It's also fairly common for a nanny to use their own car - of the 7 nannies that I know only 2 have a car provided.

nbee84 Fri 30-Nov-12 23:02:09

Bagofspiders - not sure why you have found it expensive to get insurance to cover you. I started a job part way through my car insurance year and when I rang up to add business insurance there was no additional premium (just £25 for the new paperwork to be sent to me - how they get away with charging that much I don't know!) I've since used Morten Michel for my insurance as they have tailor made deals for child care workers and their quotes are always competitive when I ring around.

Blondeshavemorefun Fri 30-Nov-12 21:07:02

Agree a salary is good but understand why parents don't put it in as for example if they offer £13 gross which is around £10 nett then a younger nanny may want that and be peeved when they are offered say £10 gross

In any reply I give to emails That i receive to my ads I always mention salary first as if the parents don't want to / can't afford to pay what I need to pay my bills then no point in both of us wasting our time in meeting

I may come across as rather blunt but mentioning it but no other way smile

Bagofspiders Fri 30-Nov-12 21:05:14

It could be problematic for the nanny to carry your DC's about in their own car. As a nanny myself I've found it stupidly expensive to get insured to carry children so would avoid a job like this.

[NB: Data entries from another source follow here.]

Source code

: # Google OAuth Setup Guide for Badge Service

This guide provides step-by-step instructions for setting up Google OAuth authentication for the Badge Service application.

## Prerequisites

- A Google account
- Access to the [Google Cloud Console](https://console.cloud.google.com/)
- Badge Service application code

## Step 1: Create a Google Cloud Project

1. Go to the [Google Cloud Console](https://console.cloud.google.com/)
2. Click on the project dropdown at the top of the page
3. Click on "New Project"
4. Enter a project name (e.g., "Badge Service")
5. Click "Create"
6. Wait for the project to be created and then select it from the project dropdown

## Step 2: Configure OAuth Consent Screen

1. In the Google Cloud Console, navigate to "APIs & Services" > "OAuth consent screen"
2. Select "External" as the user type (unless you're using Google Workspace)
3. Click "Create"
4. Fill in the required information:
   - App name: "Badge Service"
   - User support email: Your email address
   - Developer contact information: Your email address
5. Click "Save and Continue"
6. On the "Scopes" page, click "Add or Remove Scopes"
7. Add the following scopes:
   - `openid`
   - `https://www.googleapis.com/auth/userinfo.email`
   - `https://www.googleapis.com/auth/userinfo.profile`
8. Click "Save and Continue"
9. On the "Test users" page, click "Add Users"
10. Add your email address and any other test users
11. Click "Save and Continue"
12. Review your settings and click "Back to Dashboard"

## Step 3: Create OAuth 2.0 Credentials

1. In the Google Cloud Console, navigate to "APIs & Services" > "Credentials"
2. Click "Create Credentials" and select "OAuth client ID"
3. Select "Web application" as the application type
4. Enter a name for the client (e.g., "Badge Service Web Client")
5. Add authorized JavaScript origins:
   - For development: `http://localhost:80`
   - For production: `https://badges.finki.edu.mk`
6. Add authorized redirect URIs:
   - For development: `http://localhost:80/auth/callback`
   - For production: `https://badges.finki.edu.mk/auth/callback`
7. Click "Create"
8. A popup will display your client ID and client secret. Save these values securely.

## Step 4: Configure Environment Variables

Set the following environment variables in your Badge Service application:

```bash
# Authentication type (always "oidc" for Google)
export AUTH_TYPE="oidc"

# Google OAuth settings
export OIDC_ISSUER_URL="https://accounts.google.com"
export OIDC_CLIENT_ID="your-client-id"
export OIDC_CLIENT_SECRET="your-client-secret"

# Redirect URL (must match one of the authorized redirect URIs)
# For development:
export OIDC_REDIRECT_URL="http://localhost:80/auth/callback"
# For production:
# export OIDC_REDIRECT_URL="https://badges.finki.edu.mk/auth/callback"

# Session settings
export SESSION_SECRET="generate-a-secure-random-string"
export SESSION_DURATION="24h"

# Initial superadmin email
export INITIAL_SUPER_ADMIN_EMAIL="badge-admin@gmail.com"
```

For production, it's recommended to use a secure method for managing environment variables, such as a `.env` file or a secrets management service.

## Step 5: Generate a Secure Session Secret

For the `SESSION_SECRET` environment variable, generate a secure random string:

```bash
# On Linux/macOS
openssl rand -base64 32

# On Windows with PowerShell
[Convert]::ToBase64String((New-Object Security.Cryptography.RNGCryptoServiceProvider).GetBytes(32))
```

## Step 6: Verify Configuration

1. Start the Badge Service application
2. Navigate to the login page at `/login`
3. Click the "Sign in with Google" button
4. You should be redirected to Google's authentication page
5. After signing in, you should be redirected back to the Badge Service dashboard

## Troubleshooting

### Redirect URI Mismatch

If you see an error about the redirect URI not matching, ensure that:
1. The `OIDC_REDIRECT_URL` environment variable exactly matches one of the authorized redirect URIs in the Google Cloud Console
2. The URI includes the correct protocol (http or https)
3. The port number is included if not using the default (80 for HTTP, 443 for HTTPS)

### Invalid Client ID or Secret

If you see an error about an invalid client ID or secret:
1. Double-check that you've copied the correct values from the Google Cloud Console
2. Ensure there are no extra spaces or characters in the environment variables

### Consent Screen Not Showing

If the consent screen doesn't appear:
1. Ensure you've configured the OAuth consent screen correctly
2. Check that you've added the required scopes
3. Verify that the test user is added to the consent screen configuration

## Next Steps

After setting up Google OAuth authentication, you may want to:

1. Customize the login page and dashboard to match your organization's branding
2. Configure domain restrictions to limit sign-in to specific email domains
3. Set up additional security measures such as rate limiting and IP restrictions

NotAChocolateRaisin Fri 30-Nov-12 20:55:52

Definitely put salary in!
It's a pet peeve of mine - I will never respond to an ad that doesn't have salary stated. "salary negotiable" means nothing - I put a lot of effort in my ad replies and it just simply isn't worth it (and its awkward) if the salary turns out to be low. I always assume that the salary is ridiculously low if not stated, why else wouldnt you say it?